--- START ---
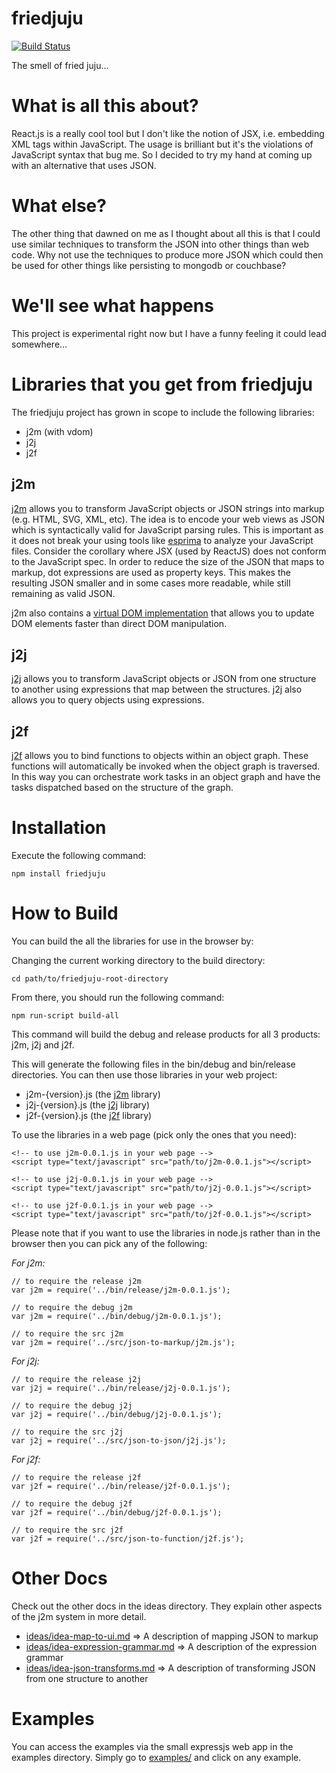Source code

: # friedjuju

[![Build Status](https://travis-ci.org/kmati/friedjuju.svg?branch=master)](https://travis-ci.org/kmati/friedjuju)

The smell of fried juju...

# What is all this about?

React.js is a really cool tool but I don't like the notion of JSX, i.e. embedding XML tags within JavaScript. The usage is brilliant but it's the violations of JavaScript syntax that bug me. So I decided to try my hand at coming up with an alternative that uses JSON.

# What else?

The other thing that dawned on me as I thought about all this is that I could use similar techniques to transform the JSON into other things than web code. Why not use the techniques to produce more JSON which could then be used for other things like persisting to mongodb or couchbase?

# We'll see what happens

This project is experimental right now but I have a funny feeling it could lead somewhere...

# Libraries that you get from friedjuju

The friedjuju project has grown in scope to include the following libraries:

* j2m (with vdom)
* j2j
* j2f

## j2m

[j2m](src/json-to-markup) allows you to transform JavaScript objects or JSON strings into markup (e.g. HTML, SVG, XML, etc). The idea is to encode your web views as JSON which is syntactically valid for JavaScript parsing rules. This is important as it does not break your using tools like [esprima](http://esprima.org/) to analyze your JavaScript files. Consider the corollary where JSX (used by ReactJS) does not conform to the JavaScript spec. In order to reduce the size of the JSON that maps to markup, dot expressions are used as property keys. This makes the resulting JSON smaller and in some cases more readable, while still remaining as valid JSON.

j2m also contains a [virtual DOM implementation](src/vdom) that allows you to update DOM elements faster than direct DOM manipulation.

## j2j

[j2j](src/json-to-json) allows you to transform JavaScript objects or JSON from one structure to another using expressions that map between the structures. j2j also allows you to query objects using expressions.

## j2f

[j2f](src/json-to-function) allows you to bind functions to objects within an object graph. These functions will automatically be invoked when the object graph is traversed. In this way you can orchestrate work tasks in an object graph and have the tasks dispatched based on the structure of the graph.


# Installation

Execute the following command:

```
npm install friedjuju
```

# How to Build

You can build the all the libraries for use in the browser by:

Changing the current working directory to the build directory:

```
cd path/to/friedjuju-root-directory
```

From there, you should run the following command:

```
npm run-script build-all
```

This command will build the debug and release products for all 3 products: j2m, j2j and j2f.

This will generate the following files in the bin/debug and bin/release directories. You can then use those libraries in your web project:

* j2m-{version}.js (the [j2m](src/json-to-markup) library)
* j2j-{version}.js (the [j2j](src/json-to-json) library)
* j2f-{version}.js (the [j2f](src/json-to-function) library)

To use the libraries in a web page (pick only the ones that you need):

```
<!-- to use j2m-0.0.1.js in your web page -->
<script type="text/javascript" src="path/to/j2m-0.0.1.js"></script>

<!-- to use j2j-0.0.1.js in your web page -->
<script type="text/javascript" src="path/to/j2j-0.0.1.js"></script>

<!-- to use j2f-0.0.1.js in your web page -->
<script type="text/javascript" src="path/to/j2f-0.0.1.js"></script>
```

Please note that if you want to use the libraries in node.js rather than in the browser then you can pick any of the following:

*For j2m:*

```
// to require the release j2m
var j2m = require('../bin/release/j2m-0.0.1.js');

// to require the debug j2m
var j2m = require('../bin/debug/j2m-0.0.1.js');

// to require the src j2m
var j2m = require('../src/json-to-markup/j2m.js');
```

*For j2j:*

```
// to require the release j2j
var j2j = require('../bin/release/j2j-0.0.1.js');

// to require the debug j2j
var j2j = require('../bin/debug/j2j-0.0.1.js');

// to require the src j2j
var j2j = require('../src/json-to-json/j2j.js');
```

*For j2f:*

```
// to require the release j2f
var j2f = require('../bin/release/j2f-0.0.1.js');

// to require the debug j2f
var j2f = require('../bin/debug/j2f-0.0.1.js');

// to require the src j2f
var j2f = require('../src/json-to-function/j2f.js');
```

# Other Docs

Check out the other docs in the ideas directory. They explain other aspects of the j2m system in more detail.

* [ideas/idea-map-to-ui.md](ideas/idea-map-to-ui.md) => A description of mapping JSON to markup
* [ideas/idea-expression-grammar.md](ideas/idea-expression-grammar.md) => A description of the expression grammar
* [ideas/idea-json-transforms.md](ideas/idea-json-transforms.md) => A description of transforming JSON from one structure to another


# Examples

You can access the examples via the small expressjs web app in the examples directory. Simply go to [examples/](examples/) and click on any example.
--- END ---
## Activity
What the answer needs is every line from the data above with "could" in it.

## Completed task
The other thing that dawned on me as I thought about all this is that I could use similar techniques to transform the JSON into other things than web code. Why not use the techniques to produce more JSON which could then be used for other things like persisting to mongodb or couchbase?
This project is experimental right now but I have a funny feeling it could lead somewhere...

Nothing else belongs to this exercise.